The majority of my work is actually working with companies to help them build their leadership and their leadership teams and to create organizations, organizational structures that replace the operating system that we’ve been working with for the last 125 years. So, that’s what we do the most of. And then I speak on that and write on that and stuff as well. I’ve done a couple of books, number one business book of the year and number ten and my third book is coming out next fall. It’s called “Rehumanizing the Workplace by Giving Everybody Their Brain Back.”
Nice. You have some really good lines there, Chuck. Tell us the names of the other book titles you have.
The first one is called “Making Money is Killing Your Business”. It’s for entrepreneurs and for small business owners who don’t understand that they should not try to make money. What they should do is build a business that makes money and figure out how to create freedom for themselves and all that good stuff. And then the second book was called “Why Employees are Always a Bad Idea”. No exceptions. And the premise behind that book was that the factory system, which I riff off on my third book, the factory system sold us goods with this idea of an employee manager kind of thing and we need stakeholders instead. We’re entering the participation age and the emerging work world is a place where people want to participate in building your company but they also want to share in rewards. They want to build it with you, not for you. So, the top down thing needs to go away.

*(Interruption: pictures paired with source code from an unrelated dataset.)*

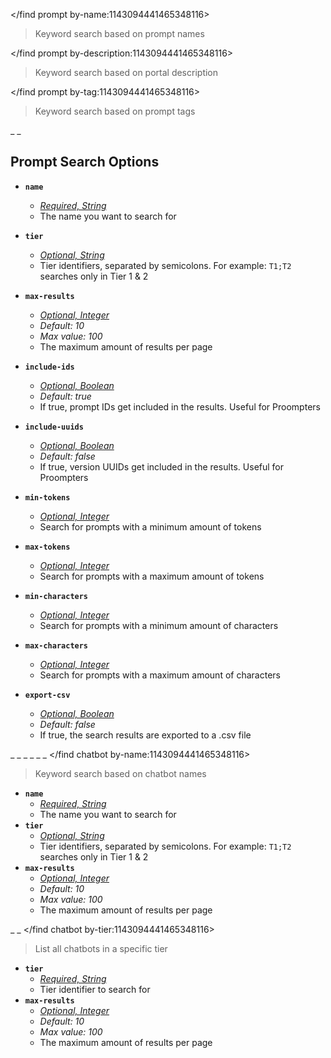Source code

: </find prompt by-name:1143094441465348116>
> Keyword search based on prompt names

</find prompt by-description:1143094441465348116>
> Keyword search based on portal description

</find prompt by-tag:1143094441465348116>
> Keyword search based on prompt tags


_ _
## Prompt Search Options
- __**`name`**__
  - *[Required, String](<https://discord.com/channels/1100933695986208849/1139918131737923614/1149278889156296724>)*
  - The name you want to search for
- __**`tier`**__
  - *[Optional, String](<https://discord.com/channels/1100933695986208849/1139918131737923614/1149278889156296724>)*
  - Tier identifiers, separated by semicolons. For example: `T1;T2` searches only in Tier 1 & 2
- __**`max-results`**__
  - *[Optional, Integer](<https://discord.com/channels/1100933695986208849/1139918131737923614/1149278889156296724>)*
  - *Default: 10*
  - *Max value: 100*
  - The maximum amount of results per page
- __**`include-ids`**__
  - *[Optional, Boolean](<https://discord.com/channels/1100933695986208849/1139918131737923614/1149278889156296724>)*
  - *Default: true*
  - If true, prompt IDs get included in the results. Useful for Proompters
- __**`include-uuids`**__
  - *[Optional, Boolean](<https://discord.com/channels/1100933695986208849/1139918131737923614/1149278889156296724>)*
  - *Default: false*
  - If true, version UUIDs get included in the results. Useful for Proompters


- __**`min-tokens`**__
  - *[Optional, Integer](<https://discord.com/channels/1100933695986208849/1139918131737923614/1149278889156296724>)*
  - Search for prompts with a minimum amount of tokens
- __**`max-tokens`**__
  - *[Optional, Integer](<https://discord.com/channels/1100933695986208849/1139918131737923614/1149278889156296724>)*
  - Search for prompts with a maximum amount of tokens
- __**`min-characters`**__
  - *[Optional, Integer](<https://discord.com/channels/1100933695986208849/1139918131737923614/1149278889156296724>)*
  - Search for prompts with a minimum amount of characters
- __**`max-characters`**__
  - *[Optional, Integer](<https://discord.com/channels/1100933695986208849/1139918131737923614/1149278889156296724>)*
  - Search for prompts with a maximum amount of characters
- __**`export-csv`**__
  - *[Optional, Boolean](<https://discord.com/channels/1100933695986208849/1139918131737923614/1149278889156296724>)*
  - *Default: false*
  - If true, the search results are exported to a .csv file



_ _
_ _
_ _
</find chatbot by-name:1143094441465348116>
> Keyword search based on chatbot names
- __**`name`**__
  - *[Required, String](<https://discord.com/channels/1100933695986208849/1139918131737923614/1149278889156296724>)*
  - The name you want to search for
- __**`tier`**__
  - *[Optional, String](<https://discord.com/channels/1100933695986208849/1139918131737923614/1149278889156296724>)*
  - Tier identifiers, separated by semicolons. For example: `T1;T2` searches only in Tier 1 & 2
- __**`max-results`**__
  - *[Optional, Integer](<https://discord.com/channels/1100933695986208849/1139918131737923614/1149278889156296724>)*
  - *Default: 10*
  - *Max value: 100*
  - The maximum amount of results per page


_ _
</find chatbot by-tier:1143094441465348116>
> List all chatbots in a specific tier
- __**`tier`**__
  - *[Required, String](<https://discord.com/channels/1100933695986208849/1139918131737923614/1149278889156296724>)*
  - Tier identifier to search for
- __**`max-results`**__
  - *[Optional, Integer](<https://discord.com/channels/1100933695986208849/1139918131737923614/1149278889156296724>)*
  - *Default: 10*
  - *Max value: 100*
  - The maximum amount of results per page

We’ve got a lot of ground to cover today. Let’s start with the industrial age which you referred to earlier. We’re going to end up talking a lot of bad stuff about that time. But let’s start with the good stuff. What were some of the things that we learned that were good from the industrial age?
Process and efficiency and measuring things. I can’t tell you how often I go into companies where they’re just not measuring. And I don’t know how you do business… You cannot ask questions if you don’t have good metrics. Numbers is the language of business and the industrial age helped us to figure that out better than anybody. It’s a process and development of innovation through watching behaviors. “Our numbers or this machine is running at 80%. How do we get it to 85%?” Well, it’s a great thing. And Edwards Deming is a good example of someone who really blossomed as a result of the industrial age. He was the father of process improvement and basically revolutionized Japanese car manufacturing so that it overtook the U.S. because the U.S. would not listen to him. So, he went over to Japan in the ‘60s and the rest is history.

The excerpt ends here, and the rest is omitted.